• WHAT TO WORK ON
State the number of lines with "Wings" in the listing, leaving out everything else.

• RECORDS FOR THE TASK
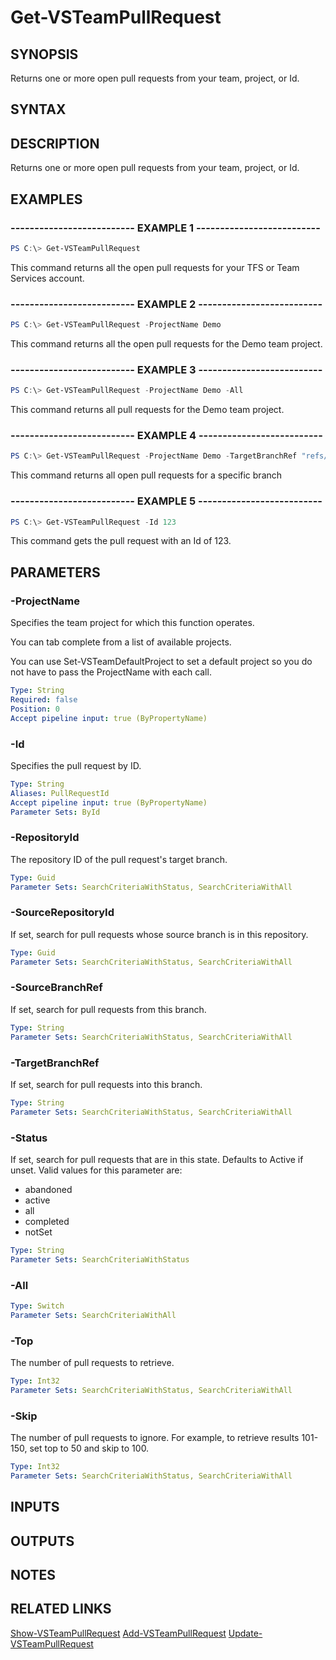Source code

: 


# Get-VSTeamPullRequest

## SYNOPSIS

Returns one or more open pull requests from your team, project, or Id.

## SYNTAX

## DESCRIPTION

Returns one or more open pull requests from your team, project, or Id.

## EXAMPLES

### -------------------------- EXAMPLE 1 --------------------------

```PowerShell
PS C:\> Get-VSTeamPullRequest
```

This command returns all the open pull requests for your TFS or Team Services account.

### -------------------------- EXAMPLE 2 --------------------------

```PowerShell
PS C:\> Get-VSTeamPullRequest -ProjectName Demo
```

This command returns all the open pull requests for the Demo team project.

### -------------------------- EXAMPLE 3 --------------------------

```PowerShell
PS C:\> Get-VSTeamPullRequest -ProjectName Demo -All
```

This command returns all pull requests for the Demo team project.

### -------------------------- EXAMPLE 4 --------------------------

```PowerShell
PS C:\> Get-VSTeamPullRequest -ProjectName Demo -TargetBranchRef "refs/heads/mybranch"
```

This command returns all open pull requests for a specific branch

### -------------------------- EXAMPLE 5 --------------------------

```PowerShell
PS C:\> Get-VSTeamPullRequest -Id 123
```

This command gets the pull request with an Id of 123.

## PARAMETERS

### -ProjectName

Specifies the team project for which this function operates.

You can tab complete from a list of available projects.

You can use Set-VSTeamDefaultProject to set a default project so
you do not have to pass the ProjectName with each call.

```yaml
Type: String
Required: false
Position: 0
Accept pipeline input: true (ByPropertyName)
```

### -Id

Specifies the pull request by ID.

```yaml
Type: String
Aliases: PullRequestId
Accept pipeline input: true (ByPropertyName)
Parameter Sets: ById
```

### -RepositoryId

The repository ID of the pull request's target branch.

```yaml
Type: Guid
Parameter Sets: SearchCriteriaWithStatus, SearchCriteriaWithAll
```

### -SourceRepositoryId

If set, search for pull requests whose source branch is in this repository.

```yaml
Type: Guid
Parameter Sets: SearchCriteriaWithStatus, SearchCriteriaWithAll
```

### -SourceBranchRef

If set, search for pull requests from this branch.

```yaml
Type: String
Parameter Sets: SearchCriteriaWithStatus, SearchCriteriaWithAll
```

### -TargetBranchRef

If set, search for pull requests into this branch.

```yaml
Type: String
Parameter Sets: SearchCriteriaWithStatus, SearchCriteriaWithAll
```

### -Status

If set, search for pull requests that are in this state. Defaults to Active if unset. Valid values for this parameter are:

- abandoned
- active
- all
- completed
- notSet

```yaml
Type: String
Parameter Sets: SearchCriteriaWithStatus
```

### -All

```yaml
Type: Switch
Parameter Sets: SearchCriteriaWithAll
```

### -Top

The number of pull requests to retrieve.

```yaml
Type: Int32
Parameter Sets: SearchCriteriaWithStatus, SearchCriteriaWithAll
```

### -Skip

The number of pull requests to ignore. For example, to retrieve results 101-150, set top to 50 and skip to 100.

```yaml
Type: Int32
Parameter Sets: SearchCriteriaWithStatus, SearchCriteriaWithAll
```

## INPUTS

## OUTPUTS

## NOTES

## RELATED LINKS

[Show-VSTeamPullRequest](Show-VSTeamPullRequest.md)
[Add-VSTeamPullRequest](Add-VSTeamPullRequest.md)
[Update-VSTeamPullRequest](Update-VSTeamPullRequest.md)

==

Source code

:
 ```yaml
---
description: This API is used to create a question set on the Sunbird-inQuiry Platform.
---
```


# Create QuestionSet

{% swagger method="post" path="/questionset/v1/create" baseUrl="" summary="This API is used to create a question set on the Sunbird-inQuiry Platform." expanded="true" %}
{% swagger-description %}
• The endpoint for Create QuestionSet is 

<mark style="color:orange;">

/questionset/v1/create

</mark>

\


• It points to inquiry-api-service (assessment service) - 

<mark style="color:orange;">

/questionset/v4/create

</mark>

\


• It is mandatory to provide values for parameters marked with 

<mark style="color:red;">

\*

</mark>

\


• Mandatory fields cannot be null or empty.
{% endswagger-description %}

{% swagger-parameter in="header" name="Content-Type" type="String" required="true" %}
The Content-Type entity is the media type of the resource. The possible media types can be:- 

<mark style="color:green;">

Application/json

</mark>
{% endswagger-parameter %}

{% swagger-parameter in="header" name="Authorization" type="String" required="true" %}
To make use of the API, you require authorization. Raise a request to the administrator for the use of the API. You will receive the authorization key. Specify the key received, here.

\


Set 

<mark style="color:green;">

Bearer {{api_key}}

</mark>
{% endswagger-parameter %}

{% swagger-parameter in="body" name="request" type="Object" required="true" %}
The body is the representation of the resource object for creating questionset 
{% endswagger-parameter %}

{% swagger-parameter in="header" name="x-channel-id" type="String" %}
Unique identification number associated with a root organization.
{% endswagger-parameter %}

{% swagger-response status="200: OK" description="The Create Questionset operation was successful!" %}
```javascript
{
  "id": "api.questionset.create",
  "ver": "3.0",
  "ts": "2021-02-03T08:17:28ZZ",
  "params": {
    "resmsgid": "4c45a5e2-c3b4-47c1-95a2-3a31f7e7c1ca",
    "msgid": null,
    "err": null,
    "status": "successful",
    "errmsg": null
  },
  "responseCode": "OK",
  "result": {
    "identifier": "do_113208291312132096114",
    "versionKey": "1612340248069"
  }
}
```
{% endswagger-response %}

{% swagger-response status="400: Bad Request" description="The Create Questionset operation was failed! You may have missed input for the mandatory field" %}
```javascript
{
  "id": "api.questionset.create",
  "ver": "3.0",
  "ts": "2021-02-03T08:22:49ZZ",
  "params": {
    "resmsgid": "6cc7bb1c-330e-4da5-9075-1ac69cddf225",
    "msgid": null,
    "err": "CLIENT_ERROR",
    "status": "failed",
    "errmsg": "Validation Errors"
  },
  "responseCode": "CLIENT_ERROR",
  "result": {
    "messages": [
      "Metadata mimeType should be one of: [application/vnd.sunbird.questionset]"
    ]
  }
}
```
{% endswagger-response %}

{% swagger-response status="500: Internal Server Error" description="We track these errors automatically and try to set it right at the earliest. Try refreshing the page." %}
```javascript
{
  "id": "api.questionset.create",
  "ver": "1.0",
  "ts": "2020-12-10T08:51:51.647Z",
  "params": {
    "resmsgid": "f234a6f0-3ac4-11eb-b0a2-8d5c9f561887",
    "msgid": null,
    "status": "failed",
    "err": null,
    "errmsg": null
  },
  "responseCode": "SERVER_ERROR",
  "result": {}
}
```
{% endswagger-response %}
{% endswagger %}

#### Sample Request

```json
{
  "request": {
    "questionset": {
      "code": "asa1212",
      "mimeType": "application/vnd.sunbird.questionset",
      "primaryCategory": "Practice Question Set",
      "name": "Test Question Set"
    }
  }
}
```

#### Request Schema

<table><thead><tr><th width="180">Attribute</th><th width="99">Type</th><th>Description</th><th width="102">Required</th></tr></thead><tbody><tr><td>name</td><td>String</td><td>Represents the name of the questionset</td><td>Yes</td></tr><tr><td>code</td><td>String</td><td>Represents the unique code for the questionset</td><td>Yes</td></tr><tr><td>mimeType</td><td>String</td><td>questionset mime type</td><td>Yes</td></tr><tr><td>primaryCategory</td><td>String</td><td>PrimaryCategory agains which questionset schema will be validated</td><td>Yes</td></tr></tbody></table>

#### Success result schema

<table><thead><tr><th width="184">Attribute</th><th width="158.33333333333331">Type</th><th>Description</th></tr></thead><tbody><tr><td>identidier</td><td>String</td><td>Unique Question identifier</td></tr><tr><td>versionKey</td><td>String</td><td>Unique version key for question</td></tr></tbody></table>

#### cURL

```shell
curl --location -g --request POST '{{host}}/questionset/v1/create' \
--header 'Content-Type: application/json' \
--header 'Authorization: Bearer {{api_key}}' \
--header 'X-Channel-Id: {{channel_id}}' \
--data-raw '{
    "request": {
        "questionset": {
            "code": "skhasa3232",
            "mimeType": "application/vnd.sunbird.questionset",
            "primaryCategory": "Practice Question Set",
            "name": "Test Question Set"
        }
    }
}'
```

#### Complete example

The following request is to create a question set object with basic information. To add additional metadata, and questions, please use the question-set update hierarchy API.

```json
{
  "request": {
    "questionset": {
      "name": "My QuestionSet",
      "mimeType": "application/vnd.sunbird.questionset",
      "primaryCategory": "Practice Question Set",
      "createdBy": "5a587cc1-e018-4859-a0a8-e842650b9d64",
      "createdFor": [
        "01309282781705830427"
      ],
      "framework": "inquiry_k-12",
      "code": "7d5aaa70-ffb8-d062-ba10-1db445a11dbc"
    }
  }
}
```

==

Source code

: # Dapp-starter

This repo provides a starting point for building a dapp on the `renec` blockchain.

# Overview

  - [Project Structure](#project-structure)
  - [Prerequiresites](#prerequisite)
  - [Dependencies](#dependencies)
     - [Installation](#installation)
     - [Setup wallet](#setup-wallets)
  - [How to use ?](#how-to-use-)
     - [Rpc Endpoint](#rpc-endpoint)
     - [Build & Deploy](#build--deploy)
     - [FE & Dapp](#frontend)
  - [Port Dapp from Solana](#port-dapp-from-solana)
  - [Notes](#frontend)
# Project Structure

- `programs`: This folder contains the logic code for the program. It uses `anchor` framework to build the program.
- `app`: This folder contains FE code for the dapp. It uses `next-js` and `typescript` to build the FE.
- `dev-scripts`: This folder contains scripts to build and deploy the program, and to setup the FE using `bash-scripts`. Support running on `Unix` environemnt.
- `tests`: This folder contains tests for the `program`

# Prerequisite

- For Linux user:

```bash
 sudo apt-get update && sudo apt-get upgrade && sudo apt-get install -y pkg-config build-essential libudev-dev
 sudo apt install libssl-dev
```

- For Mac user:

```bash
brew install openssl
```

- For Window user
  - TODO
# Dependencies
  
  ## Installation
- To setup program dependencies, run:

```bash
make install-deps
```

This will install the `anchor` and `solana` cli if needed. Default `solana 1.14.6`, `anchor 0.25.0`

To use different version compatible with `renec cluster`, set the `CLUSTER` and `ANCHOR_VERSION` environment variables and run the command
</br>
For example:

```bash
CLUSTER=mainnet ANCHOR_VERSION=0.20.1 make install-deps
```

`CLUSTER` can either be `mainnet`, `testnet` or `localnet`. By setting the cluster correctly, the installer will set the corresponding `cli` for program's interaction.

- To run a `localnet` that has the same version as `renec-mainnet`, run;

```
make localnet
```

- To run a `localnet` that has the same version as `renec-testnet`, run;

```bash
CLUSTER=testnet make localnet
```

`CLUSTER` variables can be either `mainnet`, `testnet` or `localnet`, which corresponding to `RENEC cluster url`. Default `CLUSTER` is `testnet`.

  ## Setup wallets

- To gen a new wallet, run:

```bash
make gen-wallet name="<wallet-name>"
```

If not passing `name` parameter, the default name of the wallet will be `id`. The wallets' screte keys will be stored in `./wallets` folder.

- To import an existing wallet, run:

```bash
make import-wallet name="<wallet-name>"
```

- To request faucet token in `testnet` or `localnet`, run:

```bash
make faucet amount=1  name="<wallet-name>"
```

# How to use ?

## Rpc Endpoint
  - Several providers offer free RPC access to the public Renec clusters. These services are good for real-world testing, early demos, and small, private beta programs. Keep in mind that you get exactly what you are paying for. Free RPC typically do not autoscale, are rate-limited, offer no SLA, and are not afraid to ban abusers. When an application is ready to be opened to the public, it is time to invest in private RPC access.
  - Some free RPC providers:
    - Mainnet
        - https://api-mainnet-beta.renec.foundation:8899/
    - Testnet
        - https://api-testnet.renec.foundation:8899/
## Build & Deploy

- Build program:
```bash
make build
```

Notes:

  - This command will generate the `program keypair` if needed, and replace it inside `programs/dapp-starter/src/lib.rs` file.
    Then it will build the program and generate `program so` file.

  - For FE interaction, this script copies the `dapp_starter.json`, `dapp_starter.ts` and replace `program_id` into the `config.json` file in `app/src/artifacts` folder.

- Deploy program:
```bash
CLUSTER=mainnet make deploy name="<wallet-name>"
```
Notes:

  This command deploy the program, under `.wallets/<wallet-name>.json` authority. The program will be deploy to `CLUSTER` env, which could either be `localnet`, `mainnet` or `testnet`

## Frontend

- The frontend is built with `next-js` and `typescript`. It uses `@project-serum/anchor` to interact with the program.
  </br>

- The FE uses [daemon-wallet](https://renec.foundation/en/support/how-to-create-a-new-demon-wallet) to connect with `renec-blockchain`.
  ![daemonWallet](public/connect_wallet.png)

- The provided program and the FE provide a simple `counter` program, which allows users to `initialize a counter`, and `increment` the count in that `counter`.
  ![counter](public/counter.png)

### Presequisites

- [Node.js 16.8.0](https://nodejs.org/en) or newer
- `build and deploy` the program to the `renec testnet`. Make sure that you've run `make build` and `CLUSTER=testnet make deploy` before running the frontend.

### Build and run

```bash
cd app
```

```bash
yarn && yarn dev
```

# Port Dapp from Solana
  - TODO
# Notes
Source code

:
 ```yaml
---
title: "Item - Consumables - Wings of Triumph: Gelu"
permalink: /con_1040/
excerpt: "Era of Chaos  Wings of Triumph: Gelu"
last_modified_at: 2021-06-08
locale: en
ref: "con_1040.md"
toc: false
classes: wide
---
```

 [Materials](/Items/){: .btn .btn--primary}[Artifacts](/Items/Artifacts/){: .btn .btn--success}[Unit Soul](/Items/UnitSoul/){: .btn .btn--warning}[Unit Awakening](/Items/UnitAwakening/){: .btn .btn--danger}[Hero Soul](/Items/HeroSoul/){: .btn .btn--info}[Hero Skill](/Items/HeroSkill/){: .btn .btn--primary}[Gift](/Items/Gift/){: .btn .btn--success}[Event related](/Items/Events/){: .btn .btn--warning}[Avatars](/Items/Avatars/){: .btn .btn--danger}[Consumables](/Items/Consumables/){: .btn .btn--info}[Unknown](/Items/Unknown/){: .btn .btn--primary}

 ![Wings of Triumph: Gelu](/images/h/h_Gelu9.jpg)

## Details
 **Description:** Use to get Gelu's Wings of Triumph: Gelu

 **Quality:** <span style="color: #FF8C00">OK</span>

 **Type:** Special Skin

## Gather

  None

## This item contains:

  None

• ANSWER SECTION
4